Saved data entries =
####

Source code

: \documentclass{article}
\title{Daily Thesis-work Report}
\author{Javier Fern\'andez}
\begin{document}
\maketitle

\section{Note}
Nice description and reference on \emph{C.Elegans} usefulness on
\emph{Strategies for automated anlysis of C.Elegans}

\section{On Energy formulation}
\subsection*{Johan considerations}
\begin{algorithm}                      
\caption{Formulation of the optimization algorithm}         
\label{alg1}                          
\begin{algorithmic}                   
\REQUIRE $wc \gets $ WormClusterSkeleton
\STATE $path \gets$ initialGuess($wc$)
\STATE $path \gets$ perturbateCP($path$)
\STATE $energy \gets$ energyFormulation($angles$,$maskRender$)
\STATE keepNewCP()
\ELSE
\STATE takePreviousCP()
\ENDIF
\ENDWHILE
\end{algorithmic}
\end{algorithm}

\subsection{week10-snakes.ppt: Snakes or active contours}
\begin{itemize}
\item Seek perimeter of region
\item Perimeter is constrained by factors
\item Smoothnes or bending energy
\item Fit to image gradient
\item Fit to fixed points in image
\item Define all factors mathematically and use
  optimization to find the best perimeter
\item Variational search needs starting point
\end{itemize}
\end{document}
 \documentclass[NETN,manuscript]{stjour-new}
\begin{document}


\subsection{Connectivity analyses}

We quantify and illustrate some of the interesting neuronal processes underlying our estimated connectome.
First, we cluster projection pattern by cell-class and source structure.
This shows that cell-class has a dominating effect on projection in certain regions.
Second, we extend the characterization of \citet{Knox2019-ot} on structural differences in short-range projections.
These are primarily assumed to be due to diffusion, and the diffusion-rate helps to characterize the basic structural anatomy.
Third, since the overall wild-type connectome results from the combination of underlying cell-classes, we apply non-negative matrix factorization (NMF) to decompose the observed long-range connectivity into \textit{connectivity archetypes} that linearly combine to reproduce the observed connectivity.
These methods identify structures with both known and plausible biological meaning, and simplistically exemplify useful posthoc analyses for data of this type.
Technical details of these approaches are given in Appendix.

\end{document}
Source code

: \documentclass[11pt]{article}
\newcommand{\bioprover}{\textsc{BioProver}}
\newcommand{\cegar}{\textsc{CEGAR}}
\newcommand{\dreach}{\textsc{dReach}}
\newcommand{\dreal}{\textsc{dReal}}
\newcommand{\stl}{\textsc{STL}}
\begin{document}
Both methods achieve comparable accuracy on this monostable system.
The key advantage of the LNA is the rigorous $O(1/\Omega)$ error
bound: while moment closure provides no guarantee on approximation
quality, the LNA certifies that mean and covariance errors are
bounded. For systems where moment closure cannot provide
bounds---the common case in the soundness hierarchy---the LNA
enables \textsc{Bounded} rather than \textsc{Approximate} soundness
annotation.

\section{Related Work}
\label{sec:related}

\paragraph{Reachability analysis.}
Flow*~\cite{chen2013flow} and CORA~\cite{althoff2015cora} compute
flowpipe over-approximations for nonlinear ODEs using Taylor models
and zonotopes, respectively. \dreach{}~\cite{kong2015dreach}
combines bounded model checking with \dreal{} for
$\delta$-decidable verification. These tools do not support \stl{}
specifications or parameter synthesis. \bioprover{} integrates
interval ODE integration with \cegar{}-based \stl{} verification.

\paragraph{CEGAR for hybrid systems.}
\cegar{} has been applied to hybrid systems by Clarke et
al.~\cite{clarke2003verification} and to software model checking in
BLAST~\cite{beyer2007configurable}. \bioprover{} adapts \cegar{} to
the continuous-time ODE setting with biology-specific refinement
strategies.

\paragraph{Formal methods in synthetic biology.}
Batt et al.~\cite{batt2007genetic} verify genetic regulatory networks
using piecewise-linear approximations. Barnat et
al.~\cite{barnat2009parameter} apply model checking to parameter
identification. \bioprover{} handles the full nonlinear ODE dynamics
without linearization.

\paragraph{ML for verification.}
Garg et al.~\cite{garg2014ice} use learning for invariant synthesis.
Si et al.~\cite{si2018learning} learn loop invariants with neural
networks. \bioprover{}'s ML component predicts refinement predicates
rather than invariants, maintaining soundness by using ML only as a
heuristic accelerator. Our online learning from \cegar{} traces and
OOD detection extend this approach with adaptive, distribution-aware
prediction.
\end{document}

####

PROBLEM DETAILS = Retype every record exactly, omitting nothing.

RESULT FOR THIS EXERCISE =
Source code

: \documentclass{article}
\title{Daily Thesis-work Report}
\author{Javier Fern\'andez}
\begin{document}
\maketitle

\section{Note}
Nice description and reference on \emph{C.Elegans} usefulness on
\emph{Strategies for automated anlysis of C.Elegans}

\section{On Energy formulation}
\subsection*{Johan considerations}
\begin{algorithm}                      
\caption{Formulation of the optimization algorithm}         
\label{alg1}                          
\begin{algorithmic}                   
\REQUIRE $wc \gets $ WormClusterSkeleton
\STATE $path \gets$ initialGuess($wc$)
\STATE $path \gets$ perturbateCP($path$)
\STATE $energy \gets$ energyFormulation($angles$,$maskRender$)
\STATE keepNewCP()
\ELSE
\STATE takePreviousCP()
\ENDIF
\ENDWHILE
\end{algorithmic}
\end{algorithm}

\subsection{week10-snakes.ppt: Snakes or active contours}
\begin{itemize}
\item Seek perimeter of region
\item Perimeter is constrained by factors
\item Smoothnes or bending energy
\item Fit to image gradient
\item Fit to fixed points in image
\item Define all factors mathematically and use
  optimization to find the best perimeter
\item Variational search needs starting point
\end{itemize}
\end{document}
 \documentclass[NETN,manuscript]{stjour-new}
\begin{document}


\subsection{Connectivity analyses}

We quantify and illustrate some of the interesting neuronal processes underlying our estimated connectome.
First, we cluster projection pattern by cell-class and source structure.
This shows that cell-class has a dominating effect on projection in certain regions.
Second, we extend the characterization of \citet{Knox2019-ot} on structural differences in short-range projections.
These are primarily assumed to be due to diffusion, and the diffusion-rate helps to characterize the basic structural anatomy.
Third, since the overall wild-type connectome results from the combination of underlying cell-classes, we apply non-negative matrix factorization (NMF) to decompose the observed long-range connectivity into \textit{connectivity archetypes} that linearly combine to reproduce the observed connectivity.
These methods identify structures with both known and plausible biological meaning, and simplistically exemplify useful posthoc analyses for data of this type.
Technical details of these approaches are given in Appendix.

\end{document}
Source code

: \documentclass[11pt]{article}
\newcommand{\bioprover}{\textsc{BioProver}}
\newcommand{\cegar}{\textsc{CEGAR}}
\newcommand{\dreach}{\textsc{dReach}}
\newcommand{\dreal}{\textsc{dReal}}
\newcommand{\stl}{\textsc{STL}}
\begin{document}
Both methods achieve comparable accuracy on this monostable system.
The key advantage of the LNA is the rigorous $O(1/\Omega)$ error
bound: while moment closure provides no guarantee on approximation
quality, the LNA certifies that mean and covariance errors are
bounded. For systems where moment closure cannot provide
bounds---the common case in the soundness hierarchy---the LNA
enables \textsc{Bounded} rather than \textsc{Approximate} soundness
annotation.

\section{Related Work}
\label{sec:related}

\paragraph{Reachability analysis.}
Flow*~\cite{chen2013flow} and CORA~\cite{althoff2015cora} compute
flowpipe over-approximations for nonlinear ODEs using Taylor models
and zonotopes, respectively. \dreach{}~\cite{kong2015dreach}
combines bounded model checking with \dreal{} for
$\delta$-decidable verification. These tools do not support \stl{}
specifications or parameter synthesis. \bioprover{} integrates
interval ODE integration with \cegar{}-based \stl{} verification.

\paragraph{CEGAR for hybrid systems.}
\cegar{} has been applied to hybrid systems by Clarke et
al.~\cite{clarke2003verification} and to software model checking in
BLAST~\cite{beyer2007configurable}. \bioprover{} adapts \cegar{} to
the continuous-time ODE setting with biology-specific refinement
strategies.

\paragraph{Formal methods in synthetic biology.}
Batt et al.~\cite{batt2007genetic} verify genetic regulatory networks
using piecewise-linear approximations. Barnat et
al.~\cite{barnat2009parameter} apply model checking to parameter
identification. \bioprover{} handles the full nonlinear ODE dynamics
without linearization.

\paragraph{ML for verification.}
Garg et al.~\cite{garg2014ice} use learning for invariant synthesis.
Si et al.~\cite{si2018learning} learn loop invariants with neural
networks. \bioprover{}'s ML component predicts refinement predicates
rather than invariants, maintaining soundness by using ML only as a
heuristic accelerator. Our online learning from \cegar{} traces and
OOD detection extend this approach with adaptive, distribution-aware
prediction.
\end{document}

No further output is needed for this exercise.